Découvrir, comprendre, créer, partager

Focus

1855-1860 : la photographie dernière mode de Paris

Façade de l’atelier de Félix Nadar, 35 Boulevard des Capucines
Façade de l’atelier de Félix Nadar, 35 Boulevard des Capucines

Bibliothèque nationale de France

Le format de l'image est incompatible
Pour les photographes, 1855 est l’année de deux expositions : l’Exposition universelle, où la présence de la photographie est très remarquée, et la première exposition de la Société française de photographie. Le Gray expose en ces deux occasions.

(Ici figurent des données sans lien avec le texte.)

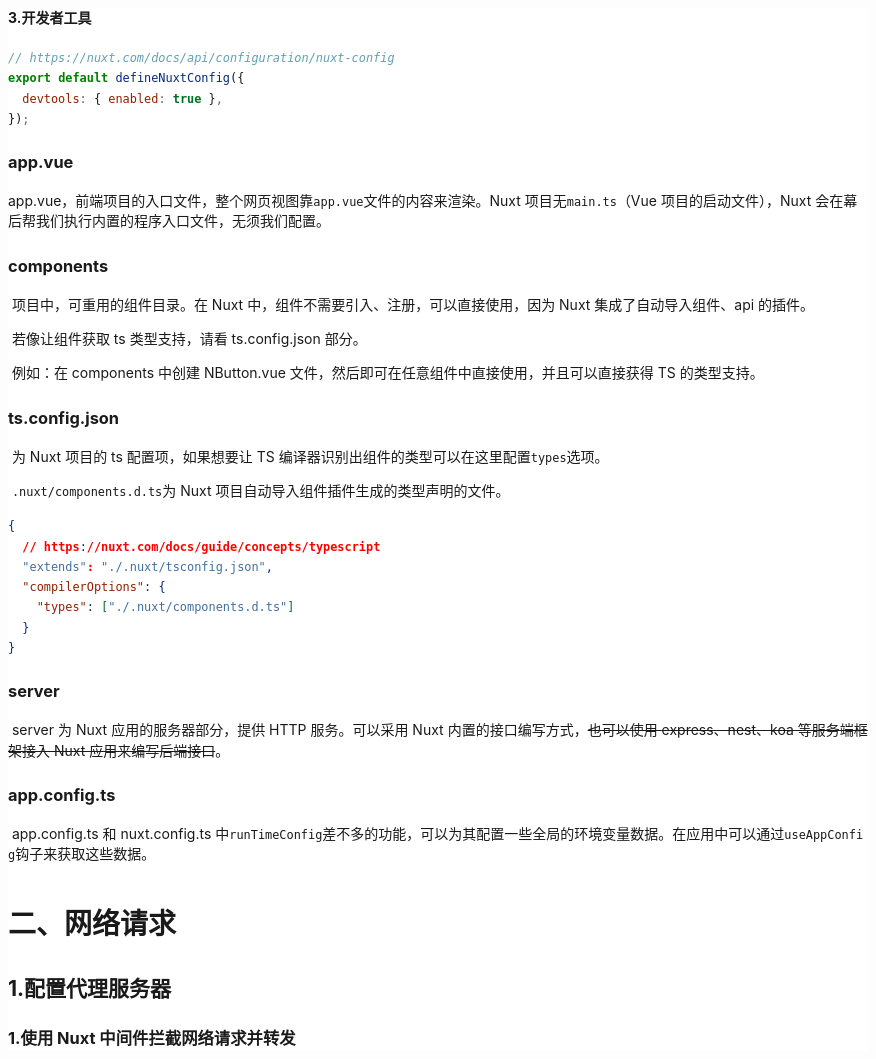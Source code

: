 #### 3.开发者工具

```js
// https://nuxt.com/docs/api/configuration/nuxt-config
export default defineNuxtConfig({
  devtools: { enabled: true },
});
```

### app.vue

​ app.vue，前端项目的入口文件，整个网页视图靠`app.vue`文件的内容来渲染。Nuxt 项目无`main.ts`（Vue 项目的启动文件），Nuxt 会在幕后帮我们执行内置的程序入口文件，无须我们配置。

### components

​ 项目中，可重用的组件目录。在 Nuxt 中，组件不需要引入、注册，可以直接使用，因为 Nuxt 集成了自动导入组件、api 的插件。

​ 若像让组件获取 ts 类型支持，请看 ts.config.json 部分。

​ 例如：在 components 中创建 NButton.vue 文件，然后即可在任意组件中直接使用，并且可以直接获得 TS 的类型支持。

### ts.config.json

​ 为 Nuxt 项目的 ts 配置项，如果想要让 TS 编译器识别出组件的类型可以在这里配置`types`选项。

​ `.nuxt/components.d.ts`为 Nuxt 项目自动导入组件插件生成的类型声明的文件。

```json
{
  // https://nuxt.com/docs/guide/concepts/typescript
  "extends": "./.nuxt/tsconfig.json",
  "compilerOptions": {
    "types": ["./.nuxt/components.d.ts"]
  }
}
```

### server

​ server 为 Nuxt 应用的服务器部分，提供 HTTP 服务。可以采用 Nuxt 内置的接口编写方式，~~也可以使用 express、nest、koa 等服务端框架接入 Nuxt 应用来编写后端接口~~。

### app.config.ts

​ app.config.ts 和 nuxt.config.ts 中`runTimeConfig`差不多的功能，可以为其配置一些全局的环境变量数据。在应用中可以通过`useAppConfig`钩子来获取这些数据。

# 二、网络请求

## 1.配置代理服务器

### 1.使用 Nuxt 中间件拦截网络请求并转发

Lors de la divulgation du procédé de Niépce et Daguerre en 1839, la curiosité des savants et des artistes s’était doublée de ce qui apparut dès lors comme une véritable “daguerréotypomanie” : le bourgeois se précipita chez les premiers photographes. Le procédé positif / négatif sur papier, inventé par Talbot en 1840 puis repris par Blanquart-Évrard, Guillot-Saguez et Le Gray, ne produisit rien de tel dans l’immédiat et sa pratique, même commerciale, se cantonna, socialement et esthétiquement, dans les limites d’une pratique essentiellement artistique.

C’est l’exploitation à grande échelle du négatif sur verre au collodion, alliant la précision du daguerréotype aux avantages de la multiplicité, qui permit de réunir tous les ingrédients nécessaires pour faire de la photographie sur papier une activité qu’on peut qualifier d’industrielle. Le public avait déjà goûté à la photographie, la prospérité du Second Empire l’incitait à la consommation d’un superflu récréatif et narcissique. Les inventions éminemment populaires de la stéréoscopie (1851) puis du portrait carte-de-visite (1854) vinrent à point pour galvaniser les ventes. La profession, qui auparavant n’avait nourri, économiquement, que des ambitions modestes, connut un afflux brutal d’argent.

Visite du Tzar aux Champs-Élysées
Visite du Tzar aux Champs-Élysées |

Bibliothèque nationale de France 

Ce goût pour la photographie est évidemment aussi un épiphénomène de la flambée plus générale des arts, portés par les commandes officielles, la multiplication des collections privées, les grands travaux de l’Empire et les Expositions universelles. S’échappant du cercle des esthètes, des savants et des curieux, la photographie devient un créneau d’investissement, les hommes de finance misent sur son avenir et sur les plus talentueux des praticiens. La faveur de la cour, de l’empereur lui-même, distingue quelques ateliers. Enfin, à l’emphase qui gagne la plume des chroniqueurs, on sent qu’on tient une vraie mode parisienne. Cette brève période d’adoration soudain déversée sur le médium correspond exactement aux années où Le Gray travaille boulevard des Capucines.

Portrait carte-de-visite de Napoléon III et de la famille impériale
Portrait carte-de-visite de Napoléon III et de la famille impériale |

Biliothèque nationale de France

À la fin de la décennie, pourtant, tout aussi brusquement, un véritable rejet de la photographie par les élites la laissera à nouveau, momentanément, aux petits-bourgeois, aux techniciens et aux scientifiques, qui lui assureront dans les années 1860-1880 une plus honnête prospérité. Ce revirement coïncidera précisément avec la chute de Le Gray. Baudelaire sonnera le tocsin en 1859 dans son pamphlet Le Public moderne et la photographie, qu’on lit trop souvent comme le témoignage isolé d’un esthète exaspéré face au triomphe irrésistible de la photographie, et pas assez comme le signe avant-coureur d’un dégoût plus général.